--- Data excerpts Enclosed Below ---

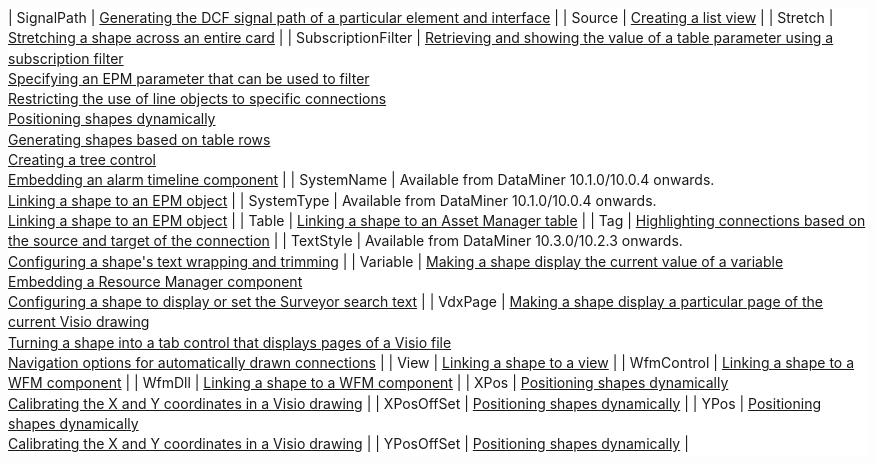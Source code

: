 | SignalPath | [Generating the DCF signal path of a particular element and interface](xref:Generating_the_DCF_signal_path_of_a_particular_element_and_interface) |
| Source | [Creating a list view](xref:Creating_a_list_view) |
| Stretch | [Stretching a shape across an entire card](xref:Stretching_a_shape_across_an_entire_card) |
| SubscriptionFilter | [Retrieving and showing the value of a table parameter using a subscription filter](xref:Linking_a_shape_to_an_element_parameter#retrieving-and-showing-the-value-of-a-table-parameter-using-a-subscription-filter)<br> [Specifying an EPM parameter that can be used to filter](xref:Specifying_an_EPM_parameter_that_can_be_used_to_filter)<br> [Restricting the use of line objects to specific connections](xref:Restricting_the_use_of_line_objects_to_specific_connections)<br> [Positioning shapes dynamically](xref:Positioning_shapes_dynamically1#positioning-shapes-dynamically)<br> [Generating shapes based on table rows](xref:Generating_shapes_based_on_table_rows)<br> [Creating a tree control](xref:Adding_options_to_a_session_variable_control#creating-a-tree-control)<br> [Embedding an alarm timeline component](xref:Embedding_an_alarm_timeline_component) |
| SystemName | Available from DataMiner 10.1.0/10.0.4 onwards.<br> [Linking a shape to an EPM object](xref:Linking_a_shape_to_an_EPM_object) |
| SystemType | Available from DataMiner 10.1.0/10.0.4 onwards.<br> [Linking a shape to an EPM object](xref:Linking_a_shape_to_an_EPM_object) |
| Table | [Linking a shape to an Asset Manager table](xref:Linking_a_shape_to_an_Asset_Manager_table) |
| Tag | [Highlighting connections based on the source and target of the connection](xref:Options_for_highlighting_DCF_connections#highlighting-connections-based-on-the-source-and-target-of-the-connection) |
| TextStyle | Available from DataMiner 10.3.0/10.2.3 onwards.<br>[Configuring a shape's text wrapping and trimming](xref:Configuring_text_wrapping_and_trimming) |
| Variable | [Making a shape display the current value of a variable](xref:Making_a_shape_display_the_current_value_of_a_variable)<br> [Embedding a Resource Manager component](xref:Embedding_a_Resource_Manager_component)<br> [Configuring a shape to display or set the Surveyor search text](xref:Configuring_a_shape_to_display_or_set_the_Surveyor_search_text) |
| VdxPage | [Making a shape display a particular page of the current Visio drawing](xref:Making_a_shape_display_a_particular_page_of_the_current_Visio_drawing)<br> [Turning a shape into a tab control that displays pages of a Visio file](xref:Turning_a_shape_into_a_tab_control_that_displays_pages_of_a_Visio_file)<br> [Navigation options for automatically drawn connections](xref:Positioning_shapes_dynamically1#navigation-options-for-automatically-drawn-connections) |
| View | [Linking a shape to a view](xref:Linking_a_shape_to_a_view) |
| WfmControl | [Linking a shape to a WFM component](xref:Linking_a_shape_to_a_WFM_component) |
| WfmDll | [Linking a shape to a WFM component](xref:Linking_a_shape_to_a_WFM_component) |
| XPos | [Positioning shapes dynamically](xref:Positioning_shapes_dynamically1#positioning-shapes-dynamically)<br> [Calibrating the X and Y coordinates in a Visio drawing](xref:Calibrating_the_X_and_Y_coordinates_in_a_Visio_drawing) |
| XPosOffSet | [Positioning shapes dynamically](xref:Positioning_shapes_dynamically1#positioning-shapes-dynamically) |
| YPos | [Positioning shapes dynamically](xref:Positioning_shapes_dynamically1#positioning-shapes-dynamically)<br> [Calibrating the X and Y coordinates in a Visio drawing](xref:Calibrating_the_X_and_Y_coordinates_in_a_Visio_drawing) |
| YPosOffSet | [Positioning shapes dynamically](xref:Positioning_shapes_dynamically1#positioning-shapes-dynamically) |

--- End of Enclosed Data excerpts ---

Your answer should be every entry repeated exactly, minus the pictures.

Source code

: | SignalPath | [Generating the DCF signal path of a particular element and interface](xref:Generating_the_DCF_signal_path_of_a_particular_element_and_interface) |
| Source | [Creating a list view](xref:Creating_a_list_view) |
| Stretch | [Stretching a shape across an entire card](xref:Stretching_a_shape_across_an_entire_card) |
| SubscriptionFilter | [Retrieving and showing the value of a table parameter using a subscription filter](xref:Linking_a_shape_to_an_element_parameter#retrieving-and-showing-the-value-of-a-table-parameter-using-a-subscription-filter)<br> [Specifying an EPM parameter that can be used to filter](xref:Specifying_an_EPM_parameter_that_can_be_used_to_filter)<br> [Restricting the use of line objects to specific connections](xref:Restricting_the_use_of_line_objects_to_specific_connections)<br> [Positioning shapes dynamically](xref:Positioning_shapes_dynamically1#positioning-shapes-dynamically)<br> [Generating shapes based on table rows](xref:Generating_shapes_based_on_table_rows)<br> [Creating a tree control](xref:Adding_options_to_a_session_variable_control#creating-a-tree-control)<br> [Embedding an alarm timeline component](xref:Embedding_an_alarm_timeline_component) |
| SystemName | Available from DataMiner 10.1.0/10.0.4 onwards.<br> [Linking a shape to an EPM object](xref:Linking_a_shape_to_an_EPM_object) |
| SystemType | Available from DataMiner 10.1.0/10.0.4 onwards.<br> [Linking a shape to an EPM object](xref:Linking_a_shape_to_an_EPM_object) |
| Table | [Linking a shape to an Asset Manager table](xref:Linking_a_shape_to_an_Asset_Manager_table) |
| Tag | [Highlighting connections based on the source and target of the connection](xref:Options_for_highlighting_DCF_connections#highlighting-connections-based-on-the-source-and-target-of-the-connection) |
| TextStyle | Available from DataMiner 10.3.0/10.2.3 onwards.<br>[Configuring a shape's text wrapping and trimming](xref:Configuring_text_wrapping_and_trimming) |
| Variable | [Making a shape display the current value of a variable](xref:Making_a_shape_display_the_current_value_of_a_variable)<br> [Embedding a Resource Manager component](xref:Embedding_a_Resource_Manager_component)<br> [Configuring a shape to display or set the Surveyor search text](xref:Configuring_a_shape_to_display_or_set_the_Surveyor_search_text) |
| VdxPage | [Making a shape display a particular page of the current Visio drawing](xref:Making_a_shape_display_a_particular_page_of_the_current_Visio_drawing)<br> [Turning a shape into a tab control that displays pages of a Visio file](xref:Turning_a_shape_into_a_tab_control_that_displays_pages_of_a_Visio_file)<br> [Navigation options for automatically drawn connections](xref:Positioning_shapes_dynamically1#navigation-options-for-automatically-drawn-connections) |
| View | [Linking a shape to a view](xref:Linking_a_shape_to_a_view) |
| WfmControl | [Linking a shape to a WFM component](xref:Linking_a_shape_to_a_WFM_component) |
| WfmDll | [Linking a shape to a WFM component](xref:Linking_a_shape_to_a_WFM_component) |
| XPos | [Positioning shapes dynamically](xref:Positioning_shapes_dynamically1#positioning-shapes-dynamically)<br> [Calibrating the X and Y coordinates in a Visio drawing](xref:Calibrating_the_X_and_Y_coordinates_in_a_Visio_drawing) |
| XPosOffSet | [Positioning shapes dynamically](xref:Positioning_shapes_dynamically1#positioning-shapes-dynamically) |
| YPos | [Positioning shapes dynamically](xref:Positioning_shapes_dynamically1#positioning-shapes-dynamically)<br> [Calibrating the X and Y coordinates in a Visio drawing](xref:Calibrating_the_X_and_Y_coordinates_in_a_Visio_drawing) |
| YPosOffSet | [Positioning shapes dynamically](xref:Positioning_shapes_dynamically1#positioning-shapes-dynamically) |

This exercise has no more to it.